▶ Work order
Lines in the entries below where the word "problèmes" shows up should each be copied.

──────── Data extracts ────────

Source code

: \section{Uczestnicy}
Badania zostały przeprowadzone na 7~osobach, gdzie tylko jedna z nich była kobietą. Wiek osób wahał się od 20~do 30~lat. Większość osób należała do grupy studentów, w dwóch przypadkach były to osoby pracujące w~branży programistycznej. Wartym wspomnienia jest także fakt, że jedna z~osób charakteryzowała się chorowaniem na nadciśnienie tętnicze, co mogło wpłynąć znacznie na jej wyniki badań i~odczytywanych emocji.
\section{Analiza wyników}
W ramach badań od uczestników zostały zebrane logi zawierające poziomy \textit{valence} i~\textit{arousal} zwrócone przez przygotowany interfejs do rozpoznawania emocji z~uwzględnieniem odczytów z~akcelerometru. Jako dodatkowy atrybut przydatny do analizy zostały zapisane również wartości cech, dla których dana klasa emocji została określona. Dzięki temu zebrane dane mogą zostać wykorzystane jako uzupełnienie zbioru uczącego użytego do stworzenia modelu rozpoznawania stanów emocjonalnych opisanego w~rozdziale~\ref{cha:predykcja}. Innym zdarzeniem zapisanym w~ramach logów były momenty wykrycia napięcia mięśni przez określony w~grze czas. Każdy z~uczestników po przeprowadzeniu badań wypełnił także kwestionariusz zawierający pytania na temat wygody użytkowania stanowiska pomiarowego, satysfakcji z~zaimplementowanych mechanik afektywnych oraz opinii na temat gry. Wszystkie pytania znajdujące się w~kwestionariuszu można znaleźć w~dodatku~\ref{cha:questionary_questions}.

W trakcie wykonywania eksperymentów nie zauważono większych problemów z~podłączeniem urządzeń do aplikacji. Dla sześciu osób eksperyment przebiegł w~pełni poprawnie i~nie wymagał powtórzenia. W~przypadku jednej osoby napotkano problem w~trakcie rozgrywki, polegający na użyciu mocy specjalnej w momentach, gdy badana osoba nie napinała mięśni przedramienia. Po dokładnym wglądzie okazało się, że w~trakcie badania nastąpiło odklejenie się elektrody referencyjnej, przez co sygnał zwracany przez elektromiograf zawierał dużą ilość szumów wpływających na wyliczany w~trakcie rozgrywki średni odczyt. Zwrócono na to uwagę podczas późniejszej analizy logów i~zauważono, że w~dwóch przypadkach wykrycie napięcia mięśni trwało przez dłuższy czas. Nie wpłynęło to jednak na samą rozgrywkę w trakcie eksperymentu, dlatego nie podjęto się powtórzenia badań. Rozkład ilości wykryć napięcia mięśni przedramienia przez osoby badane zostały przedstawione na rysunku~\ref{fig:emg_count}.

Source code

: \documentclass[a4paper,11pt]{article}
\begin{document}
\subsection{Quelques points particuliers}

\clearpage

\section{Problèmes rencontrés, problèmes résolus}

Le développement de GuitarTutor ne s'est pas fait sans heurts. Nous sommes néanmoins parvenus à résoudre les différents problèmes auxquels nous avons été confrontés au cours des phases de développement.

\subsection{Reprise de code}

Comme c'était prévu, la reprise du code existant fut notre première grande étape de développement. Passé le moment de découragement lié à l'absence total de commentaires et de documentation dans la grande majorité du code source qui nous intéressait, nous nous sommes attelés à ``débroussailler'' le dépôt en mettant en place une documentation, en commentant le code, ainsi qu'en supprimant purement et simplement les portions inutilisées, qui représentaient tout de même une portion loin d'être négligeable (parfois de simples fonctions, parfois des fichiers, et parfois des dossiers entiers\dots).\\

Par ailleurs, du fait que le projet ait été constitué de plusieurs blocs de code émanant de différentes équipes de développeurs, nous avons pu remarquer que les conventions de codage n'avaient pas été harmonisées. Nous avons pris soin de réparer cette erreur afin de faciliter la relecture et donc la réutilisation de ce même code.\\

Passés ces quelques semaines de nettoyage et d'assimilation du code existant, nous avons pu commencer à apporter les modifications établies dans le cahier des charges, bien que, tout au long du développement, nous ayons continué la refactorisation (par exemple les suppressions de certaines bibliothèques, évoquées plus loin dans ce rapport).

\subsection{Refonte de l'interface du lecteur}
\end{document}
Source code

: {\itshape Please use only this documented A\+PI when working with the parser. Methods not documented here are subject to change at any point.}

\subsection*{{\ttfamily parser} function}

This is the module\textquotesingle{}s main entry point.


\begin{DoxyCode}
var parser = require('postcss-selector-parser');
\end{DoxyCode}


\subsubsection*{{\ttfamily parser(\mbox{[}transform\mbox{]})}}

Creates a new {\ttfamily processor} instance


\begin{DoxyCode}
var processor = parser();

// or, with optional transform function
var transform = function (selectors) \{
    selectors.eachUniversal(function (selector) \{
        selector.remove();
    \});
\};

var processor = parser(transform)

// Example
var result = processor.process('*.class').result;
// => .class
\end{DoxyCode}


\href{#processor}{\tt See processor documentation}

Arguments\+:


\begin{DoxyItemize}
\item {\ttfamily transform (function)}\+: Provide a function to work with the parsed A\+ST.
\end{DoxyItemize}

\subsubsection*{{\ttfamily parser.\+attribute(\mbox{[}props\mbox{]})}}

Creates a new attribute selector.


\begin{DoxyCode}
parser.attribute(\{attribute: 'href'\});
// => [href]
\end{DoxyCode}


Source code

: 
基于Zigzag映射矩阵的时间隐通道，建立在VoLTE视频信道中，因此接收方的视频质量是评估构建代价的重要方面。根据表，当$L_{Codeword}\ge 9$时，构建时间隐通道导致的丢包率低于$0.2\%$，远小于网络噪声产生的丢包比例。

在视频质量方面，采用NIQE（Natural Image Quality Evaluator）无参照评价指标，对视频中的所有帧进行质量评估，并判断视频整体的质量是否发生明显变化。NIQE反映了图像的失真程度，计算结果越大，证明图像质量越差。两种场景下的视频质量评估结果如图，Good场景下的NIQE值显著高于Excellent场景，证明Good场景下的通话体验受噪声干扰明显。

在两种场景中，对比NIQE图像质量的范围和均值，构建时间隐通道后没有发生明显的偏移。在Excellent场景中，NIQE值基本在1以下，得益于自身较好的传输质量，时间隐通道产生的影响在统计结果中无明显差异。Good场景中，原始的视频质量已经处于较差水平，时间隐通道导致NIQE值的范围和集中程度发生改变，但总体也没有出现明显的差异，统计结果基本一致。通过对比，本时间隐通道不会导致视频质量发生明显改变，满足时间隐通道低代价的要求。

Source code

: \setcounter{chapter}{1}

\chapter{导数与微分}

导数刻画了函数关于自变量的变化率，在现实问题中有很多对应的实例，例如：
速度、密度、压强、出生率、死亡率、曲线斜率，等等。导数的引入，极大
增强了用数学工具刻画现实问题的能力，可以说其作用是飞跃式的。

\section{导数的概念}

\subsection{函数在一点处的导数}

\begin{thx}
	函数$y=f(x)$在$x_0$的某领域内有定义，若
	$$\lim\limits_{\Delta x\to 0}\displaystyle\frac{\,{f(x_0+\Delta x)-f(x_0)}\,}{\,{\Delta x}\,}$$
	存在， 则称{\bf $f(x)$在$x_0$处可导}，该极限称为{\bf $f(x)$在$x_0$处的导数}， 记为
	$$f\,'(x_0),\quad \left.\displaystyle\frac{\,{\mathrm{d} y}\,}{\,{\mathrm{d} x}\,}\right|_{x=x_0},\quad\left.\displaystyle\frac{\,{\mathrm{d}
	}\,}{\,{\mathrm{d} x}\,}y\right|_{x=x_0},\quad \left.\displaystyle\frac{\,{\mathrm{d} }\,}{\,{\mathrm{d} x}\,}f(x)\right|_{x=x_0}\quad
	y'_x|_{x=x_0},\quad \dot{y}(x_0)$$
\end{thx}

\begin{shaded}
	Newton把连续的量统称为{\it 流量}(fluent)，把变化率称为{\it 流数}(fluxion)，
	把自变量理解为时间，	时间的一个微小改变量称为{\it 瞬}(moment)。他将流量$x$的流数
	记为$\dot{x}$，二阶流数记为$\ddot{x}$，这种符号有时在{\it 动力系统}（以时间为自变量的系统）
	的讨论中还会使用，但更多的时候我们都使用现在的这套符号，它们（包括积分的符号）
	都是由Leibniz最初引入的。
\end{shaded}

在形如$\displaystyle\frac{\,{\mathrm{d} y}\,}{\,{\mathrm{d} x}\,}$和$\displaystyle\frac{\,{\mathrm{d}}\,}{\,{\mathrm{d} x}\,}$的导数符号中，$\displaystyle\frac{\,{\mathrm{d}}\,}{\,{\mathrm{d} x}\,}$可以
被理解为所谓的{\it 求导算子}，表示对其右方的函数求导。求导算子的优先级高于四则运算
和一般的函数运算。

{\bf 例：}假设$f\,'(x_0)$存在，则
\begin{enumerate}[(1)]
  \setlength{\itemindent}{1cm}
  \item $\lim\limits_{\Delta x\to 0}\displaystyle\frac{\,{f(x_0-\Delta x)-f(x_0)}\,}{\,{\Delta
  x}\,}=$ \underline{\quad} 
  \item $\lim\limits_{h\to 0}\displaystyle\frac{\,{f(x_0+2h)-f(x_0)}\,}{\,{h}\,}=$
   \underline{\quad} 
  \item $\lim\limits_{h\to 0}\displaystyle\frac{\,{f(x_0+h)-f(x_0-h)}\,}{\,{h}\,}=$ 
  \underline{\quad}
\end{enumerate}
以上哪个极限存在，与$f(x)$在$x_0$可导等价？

────────

▶ Answer
\section{Problèmes rencontrés, problèmes résolus}
Le développement de GuitarTutor ne s'est pas fait sans heurts. Nous sommes néanmoins parvenus à résoudre les différents problèmes auxquels nous avons été confrontés au cours des phases de développement.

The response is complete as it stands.